Because there is a natural storytelling urge and ability in
all human beings, even just a little nurturing of this impulse
can bring about astonishing and delightful results.

—Nancy Mellon, Storytelling and the Art of Imagination

In Part 1 of “How to get great answers” we talked about doing research before asking your questions to draw out the best answers. This month we’ll talk about how you ask your questions. Here are five tips for getting a great interview.

Tip 1: Ask essay questions, not multiple choice or fill-in-the-blank. Better than asking, “Did you like school?” or “Were you a good student?”, ask:

• What was elementary school like for you?
• What stories do you remember from high school?
• What sort of student were you?
• What did you do after school?
• How did you and your family spend your summers?
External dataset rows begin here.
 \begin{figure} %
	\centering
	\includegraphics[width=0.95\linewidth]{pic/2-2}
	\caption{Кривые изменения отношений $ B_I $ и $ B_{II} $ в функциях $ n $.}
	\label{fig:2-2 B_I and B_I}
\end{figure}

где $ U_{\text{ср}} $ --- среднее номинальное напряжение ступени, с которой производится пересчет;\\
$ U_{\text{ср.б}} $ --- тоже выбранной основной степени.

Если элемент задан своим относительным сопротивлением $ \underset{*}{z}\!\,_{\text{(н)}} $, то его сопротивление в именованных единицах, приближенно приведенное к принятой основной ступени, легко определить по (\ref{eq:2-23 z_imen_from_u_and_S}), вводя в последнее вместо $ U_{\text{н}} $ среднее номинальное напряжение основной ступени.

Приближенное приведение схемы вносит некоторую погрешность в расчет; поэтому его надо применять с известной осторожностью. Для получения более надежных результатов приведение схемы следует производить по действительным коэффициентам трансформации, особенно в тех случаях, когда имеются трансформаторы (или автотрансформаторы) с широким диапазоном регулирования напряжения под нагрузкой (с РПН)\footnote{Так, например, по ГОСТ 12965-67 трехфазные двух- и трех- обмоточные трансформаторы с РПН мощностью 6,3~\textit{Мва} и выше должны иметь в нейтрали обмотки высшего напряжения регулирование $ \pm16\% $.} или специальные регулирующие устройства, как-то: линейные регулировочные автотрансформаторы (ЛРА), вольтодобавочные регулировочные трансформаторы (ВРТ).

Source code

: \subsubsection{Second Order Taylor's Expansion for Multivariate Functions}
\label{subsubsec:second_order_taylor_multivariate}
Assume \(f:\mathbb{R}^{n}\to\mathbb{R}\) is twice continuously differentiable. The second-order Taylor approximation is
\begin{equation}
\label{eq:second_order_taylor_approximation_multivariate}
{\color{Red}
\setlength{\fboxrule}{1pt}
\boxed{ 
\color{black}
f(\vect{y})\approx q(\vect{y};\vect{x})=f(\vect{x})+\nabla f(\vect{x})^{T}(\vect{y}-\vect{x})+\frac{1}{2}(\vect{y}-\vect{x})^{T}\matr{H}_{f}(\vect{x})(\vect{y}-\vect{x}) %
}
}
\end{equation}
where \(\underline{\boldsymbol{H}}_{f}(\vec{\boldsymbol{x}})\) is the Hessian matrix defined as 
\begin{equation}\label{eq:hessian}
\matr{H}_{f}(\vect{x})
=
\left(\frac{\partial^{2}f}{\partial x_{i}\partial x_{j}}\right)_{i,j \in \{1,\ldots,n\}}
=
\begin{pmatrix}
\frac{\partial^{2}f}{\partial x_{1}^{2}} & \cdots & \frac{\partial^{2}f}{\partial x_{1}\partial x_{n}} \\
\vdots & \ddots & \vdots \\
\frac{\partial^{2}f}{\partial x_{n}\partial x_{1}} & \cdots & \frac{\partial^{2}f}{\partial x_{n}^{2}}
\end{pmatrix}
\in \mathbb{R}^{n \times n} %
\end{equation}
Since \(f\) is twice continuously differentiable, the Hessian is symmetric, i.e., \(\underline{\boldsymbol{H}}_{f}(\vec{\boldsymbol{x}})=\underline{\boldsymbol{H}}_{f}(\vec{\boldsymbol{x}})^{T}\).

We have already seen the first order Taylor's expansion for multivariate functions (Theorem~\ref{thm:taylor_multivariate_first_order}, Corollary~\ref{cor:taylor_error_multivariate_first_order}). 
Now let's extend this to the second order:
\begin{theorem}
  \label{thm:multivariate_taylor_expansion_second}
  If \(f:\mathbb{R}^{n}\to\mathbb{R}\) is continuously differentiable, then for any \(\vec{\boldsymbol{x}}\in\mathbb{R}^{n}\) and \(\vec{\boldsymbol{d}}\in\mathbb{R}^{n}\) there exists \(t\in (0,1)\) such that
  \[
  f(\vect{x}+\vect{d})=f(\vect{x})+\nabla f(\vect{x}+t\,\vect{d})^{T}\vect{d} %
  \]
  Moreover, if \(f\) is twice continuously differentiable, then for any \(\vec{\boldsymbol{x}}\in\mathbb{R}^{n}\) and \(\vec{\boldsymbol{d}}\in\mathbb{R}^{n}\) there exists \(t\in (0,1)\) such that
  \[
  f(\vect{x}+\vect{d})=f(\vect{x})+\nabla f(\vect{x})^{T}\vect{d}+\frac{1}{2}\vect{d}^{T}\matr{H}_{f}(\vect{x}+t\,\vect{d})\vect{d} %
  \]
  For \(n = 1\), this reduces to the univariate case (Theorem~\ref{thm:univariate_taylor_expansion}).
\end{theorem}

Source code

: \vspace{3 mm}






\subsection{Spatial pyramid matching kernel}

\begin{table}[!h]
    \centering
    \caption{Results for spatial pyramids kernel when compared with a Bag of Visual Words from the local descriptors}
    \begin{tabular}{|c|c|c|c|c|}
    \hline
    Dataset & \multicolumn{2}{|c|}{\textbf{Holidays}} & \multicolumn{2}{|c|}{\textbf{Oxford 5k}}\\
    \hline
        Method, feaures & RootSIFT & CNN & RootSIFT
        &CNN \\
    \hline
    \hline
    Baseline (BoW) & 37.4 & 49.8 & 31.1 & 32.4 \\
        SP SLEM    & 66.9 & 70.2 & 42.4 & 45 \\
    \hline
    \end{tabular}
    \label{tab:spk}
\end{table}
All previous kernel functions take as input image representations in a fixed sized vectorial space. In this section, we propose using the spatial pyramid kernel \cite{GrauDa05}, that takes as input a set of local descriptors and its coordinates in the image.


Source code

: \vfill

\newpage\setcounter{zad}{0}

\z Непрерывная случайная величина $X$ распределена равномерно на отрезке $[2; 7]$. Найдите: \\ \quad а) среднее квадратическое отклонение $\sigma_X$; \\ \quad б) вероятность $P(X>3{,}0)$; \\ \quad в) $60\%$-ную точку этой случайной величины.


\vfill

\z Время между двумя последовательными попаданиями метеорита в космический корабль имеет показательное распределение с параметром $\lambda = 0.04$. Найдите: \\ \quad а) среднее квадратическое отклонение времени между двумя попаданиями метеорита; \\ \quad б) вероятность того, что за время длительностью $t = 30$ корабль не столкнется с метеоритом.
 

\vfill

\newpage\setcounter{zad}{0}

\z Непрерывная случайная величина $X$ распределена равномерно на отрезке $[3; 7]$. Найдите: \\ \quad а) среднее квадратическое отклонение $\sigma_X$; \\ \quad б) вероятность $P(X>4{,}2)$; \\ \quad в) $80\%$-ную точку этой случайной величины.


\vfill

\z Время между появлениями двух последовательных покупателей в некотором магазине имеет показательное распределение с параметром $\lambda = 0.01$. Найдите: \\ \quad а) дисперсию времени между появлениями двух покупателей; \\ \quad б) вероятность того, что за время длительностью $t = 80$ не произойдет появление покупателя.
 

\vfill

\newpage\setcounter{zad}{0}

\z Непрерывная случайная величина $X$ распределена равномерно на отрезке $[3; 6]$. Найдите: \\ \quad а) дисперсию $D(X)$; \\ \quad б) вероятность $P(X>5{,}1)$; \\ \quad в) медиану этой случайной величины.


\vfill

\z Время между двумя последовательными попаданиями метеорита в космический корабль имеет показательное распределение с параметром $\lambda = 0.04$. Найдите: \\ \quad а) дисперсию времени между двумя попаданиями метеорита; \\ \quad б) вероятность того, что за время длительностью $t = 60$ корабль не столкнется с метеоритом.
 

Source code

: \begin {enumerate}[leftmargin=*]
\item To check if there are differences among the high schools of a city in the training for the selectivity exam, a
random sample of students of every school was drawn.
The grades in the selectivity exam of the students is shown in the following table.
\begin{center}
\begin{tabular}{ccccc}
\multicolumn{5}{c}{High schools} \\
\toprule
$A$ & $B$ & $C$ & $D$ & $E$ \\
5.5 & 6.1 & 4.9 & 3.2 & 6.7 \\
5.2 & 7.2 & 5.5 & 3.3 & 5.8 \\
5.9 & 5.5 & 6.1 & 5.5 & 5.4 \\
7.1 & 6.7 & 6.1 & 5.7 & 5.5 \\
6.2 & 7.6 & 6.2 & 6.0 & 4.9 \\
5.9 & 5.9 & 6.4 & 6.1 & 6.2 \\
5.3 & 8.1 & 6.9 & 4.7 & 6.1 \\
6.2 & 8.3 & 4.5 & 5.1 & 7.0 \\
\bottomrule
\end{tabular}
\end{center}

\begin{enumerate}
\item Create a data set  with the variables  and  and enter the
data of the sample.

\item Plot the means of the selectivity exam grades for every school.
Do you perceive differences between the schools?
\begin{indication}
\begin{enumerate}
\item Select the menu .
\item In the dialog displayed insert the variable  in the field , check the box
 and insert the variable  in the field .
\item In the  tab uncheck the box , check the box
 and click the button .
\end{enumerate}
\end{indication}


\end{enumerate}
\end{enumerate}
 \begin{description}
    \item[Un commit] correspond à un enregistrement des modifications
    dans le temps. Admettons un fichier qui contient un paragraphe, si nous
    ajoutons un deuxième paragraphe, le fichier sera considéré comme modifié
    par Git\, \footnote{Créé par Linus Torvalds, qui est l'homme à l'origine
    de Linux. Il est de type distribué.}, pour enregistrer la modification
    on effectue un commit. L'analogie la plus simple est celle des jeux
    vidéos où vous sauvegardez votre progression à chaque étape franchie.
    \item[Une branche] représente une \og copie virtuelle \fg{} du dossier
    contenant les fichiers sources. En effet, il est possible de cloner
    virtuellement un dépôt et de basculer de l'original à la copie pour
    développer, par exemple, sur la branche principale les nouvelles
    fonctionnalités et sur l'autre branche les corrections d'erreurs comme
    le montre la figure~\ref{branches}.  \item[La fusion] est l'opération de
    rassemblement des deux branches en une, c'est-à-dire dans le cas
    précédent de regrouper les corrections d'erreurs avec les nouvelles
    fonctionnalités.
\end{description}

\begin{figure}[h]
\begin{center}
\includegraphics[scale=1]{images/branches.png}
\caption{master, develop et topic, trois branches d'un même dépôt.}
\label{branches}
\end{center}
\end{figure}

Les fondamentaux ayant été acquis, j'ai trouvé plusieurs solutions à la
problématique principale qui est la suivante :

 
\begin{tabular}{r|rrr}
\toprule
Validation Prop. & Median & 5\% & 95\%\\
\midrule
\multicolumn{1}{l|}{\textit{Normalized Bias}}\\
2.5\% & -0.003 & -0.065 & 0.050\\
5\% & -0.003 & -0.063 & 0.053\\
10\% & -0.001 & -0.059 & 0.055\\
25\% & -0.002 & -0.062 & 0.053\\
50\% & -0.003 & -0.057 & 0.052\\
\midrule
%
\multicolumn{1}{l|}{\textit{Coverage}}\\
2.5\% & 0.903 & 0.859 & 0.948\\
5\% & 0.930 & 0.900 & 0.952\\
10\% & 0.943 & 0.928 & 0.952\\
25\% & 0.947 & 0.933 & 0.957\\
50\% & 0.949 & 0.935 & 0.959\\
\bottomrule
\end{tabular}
Tip 2: Like a good investigative reporter, ask follow-up questions if you sense there might be more – more detail, more emotion, more complexity. The trick is to keep the follow-up question in your head while you wait for your subject to finish answering. Don’t jump in too soon or you’ll step on their answer!

Tip 3:
Don’t be afraid of pauses. If you have asked a question and your subject does not respond right away, don’t assume you need to jump in with a reworded question or additional explanation. Sometimes the best answers will come after a long pause. We all need time to think and compose our thoughts. And there’s nothing more dramatic than a pause, followed by a moving answer.

Tip 4: Take your time. If you look at your watch a few times, your subject will notice and perhaps be distracted – or worse, annoyed, or anxious that they’re not going fast enough. And if you look more than that, you may lose them entirely – not only for this time but for anytime in the future. If circumstances demand that you have little time, plan to cover less ground and give them your full attention. And if you need to keep track of the time, position a watch or small clock where you can see it without having to move your gaze too much. (Make sure you can’t hear ticking, though!)

Tip 5:
Like a new school teacher needs to prep more than enough material for one period because he’s not sure how fast or slow the material will play out, make sure you have more than enough questions to fill the time available. We’d scheduled 20 minutes to talk to a town senior about a local flood and hurricane, but all of her recollections were captured in about 10 minutes, so we moved on to other topics. “What was elementary school like when you went to school in the town 75 years ago? How did your courtship start? What was it like being a young parent?” Just make sure you prioritize your questions so you get to the ones you’re most interested in if you do run out of time.

And beyond that, remember, it’s not rocket science. There’s no right or wrong way to conduct an interview. Just be a good listener in a quiet place and let them talk!